IL SILENZIO DEI MENEFREGANTI

FABIO GANDINI - 19/01/2024

stadioUna capienza da 12 mila posti, con le tribune all’inglese vicinissime al campo, una copertura mastodontica che sarebbe diventata un asset dei “catini-gioiello” di Germania, Francia e Inghilterra solo dieci anni più tardi e il corredo di servizi commerciali e parcheggi in un’area da rivedere completamente.

Eccolo il progetto del nuovo stadio di Varese. Ma no, non quello svelato qualche mese fa: scriviamo di quello che per quasi quattro anni – da fine 2005 a fine 2009 – regalò l’illusione di avere un degno erede del nobile Franco Ossola.

Sono passati quasi 20 anni e la prima notizia è che la casa calcistica dedicata al varesino perito a Superga c’è ancora, più anziana, malandata, brutta e cadente che mai. La seconda è che delle sue condizioni non interessa quasi più a nessuno, in una città che ha perso vigore, spirito, passione per il calcio e anche tanta, tanta fiducia sull’argomento e verso gli eredi della storia biancorossa della pedata.

Ben lo si comprende bene se si raffrontano le iniziative del 2005 e del 2023.

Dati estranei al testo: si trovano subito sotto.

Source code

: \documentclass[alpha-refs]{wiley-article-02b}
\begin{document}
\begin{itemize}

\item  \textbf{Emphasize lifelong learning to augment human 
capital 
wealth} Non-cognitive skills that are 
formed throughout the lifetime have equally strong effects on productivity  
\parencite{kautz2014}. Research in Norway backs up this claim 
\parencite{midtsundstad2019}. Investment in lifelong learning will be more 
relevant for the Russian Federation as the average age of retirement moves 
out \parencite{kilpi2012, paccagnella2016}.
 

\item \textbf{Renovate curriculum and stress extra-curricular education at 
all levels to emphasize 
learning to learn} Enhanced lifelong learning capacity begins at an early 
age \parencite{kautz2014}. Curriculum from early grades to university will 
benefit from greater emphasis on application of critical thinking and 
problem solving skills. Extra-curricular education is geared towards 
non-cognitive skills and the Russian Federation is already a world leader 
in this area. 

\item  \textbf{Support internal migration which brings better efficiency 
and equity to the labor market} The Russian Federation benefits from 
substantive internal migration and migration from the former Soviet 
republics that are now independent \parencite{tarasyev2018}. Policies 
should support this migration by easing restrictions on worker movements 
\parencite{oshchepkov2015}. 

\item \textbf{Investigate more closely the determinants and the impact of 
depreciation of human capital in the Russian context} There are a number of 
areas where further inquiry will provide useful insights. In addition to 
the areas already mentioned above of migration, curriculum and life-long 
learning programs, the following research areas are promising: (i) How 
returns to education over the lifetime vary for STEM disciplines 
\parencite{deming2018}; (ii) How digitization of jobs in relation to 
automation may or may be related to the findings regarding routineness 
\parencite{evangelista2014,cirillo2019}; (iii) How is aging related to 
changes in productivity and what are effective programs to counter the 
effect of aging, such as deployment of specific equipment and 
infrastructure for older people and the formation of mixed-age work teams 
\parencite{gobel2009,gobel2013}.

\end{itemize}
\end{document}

Diciannove anni fa fu Riccardo Sogliano, che aveva fatto ripartire il motore del movimento di vertice cittadino dopo il fallimento del 2004, a premere sull’acceleratore per avere un nuovo impianto. Presentò il rendering, illustrò i piani, svelò a poco a poco il nome del finanziatore privato che avrebbe coperto i costi – la G.S.C. di Bergamo, una società specializzata nella costruzione di grandi spazi commerciali – e restò in attesa delle reazioni.

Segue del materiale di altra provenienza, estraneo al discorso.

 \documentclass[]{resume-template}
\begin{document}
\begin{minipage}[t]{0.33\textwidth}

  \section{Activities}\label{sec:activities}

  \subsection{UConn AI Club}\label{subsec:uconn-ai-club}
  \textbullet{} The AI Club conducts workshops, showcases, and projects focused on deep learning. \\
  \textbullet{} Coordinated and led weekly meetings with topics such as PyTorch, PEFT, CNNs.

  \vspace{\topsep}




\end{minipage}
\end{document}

Due premesse sono necessarie per rituffarsi in quei tempi, una sportiva, l’altra politico-amministrativa. Per la prima basta annotare che il Varese del 2005 era una società in rinascita e pronta a vivere uno dei periodi più saldi e felici della propria epopea, almeno recente: svanito l’incubo della sparizione, iniziò – legandosi a personaggi del calibro di Maroso e Beppe Sannino – una scalata che dall’Eccellenza la portò, in sei stagioni, addirittura in Serie B. Sogliano non fece a tempo a godersi la cima: lasciò Varese e il Varese qualche anno prima, e fra poco scopriremo perché.

Per la seconda, invece, bisogna ricordare che la Città Giardino del tempo era una landa che restò per mesi priva di comando: il sindaco Aldo Fumagalli aveva dovuto lasciare la carica perché coinvolto in un procedimento giudiziario e il suo posto era stato retto pro-tempore dal commissario prefettizio Sergio Porena, il quale fece infine luogo a un altro leghista, Attilio Fontana, dopo il responso delle urne nella primavera del 2006.

E fu proprio la politica ad affossare Sogliano e il suo stadio, peraltro dopo averlo lodato. Il commissario mai (giustamente) si pronunciò su un’opera pubblica così cospicua e di carattere straordinario, ma i candidati sindaco in campagna elettorale si dissero favorevoli, dando in tal modo vita a una più unica che rara intesa bipartisan. Quindi – eletto Fontana – il nuovo primo cittadino prese in mano il progetto, ma in tre anni la spinta giusta per farlo nascere non arrivò mai, nonostante bandi, studi di fattibilità e richieste di integrazioni. Nel 2009, Sogliano – sconfitto in un’idea che avrebbe potuto cambiare il verso della storia calcistica varesina – fece i bagagli.

Quel che più a noi interessa oggi, però, è ricordare il rumore che negli anni citati si fece attorno al progetto stadio. La sola intenzione di costruire, al di là del risultato finale mancato, divenne il centro dei pensieri della politica e il centro di un dibattito che coinvolte stampa e tifosi: nacquero addirittura dei comitati di supporto e diverse manifestazioni riuscirono a portare centinaia di supporter per le strade, a manifestare la propria voce favorevole.

Oggi invece c’è un silenzio tombale, sebbene non siano passati che 2 mesi dalla conferenza stampa del Palace Hotel in cui Città di Varese e Aurora Immobiliare, ma non la politica, hanno tolto il velo dalle proprie intenzioni. Silenzio: i giornali non ne parlano, di comitati non si vede l’ombra e i tifosi, così come i cittadini “normali”, sono catturati da ben altri pensieri.

Se finì in un nulla di fatto lo stadio “amato da tutti”, come potrà finire lo stadio di cui “non frega un tubo a nessuno”?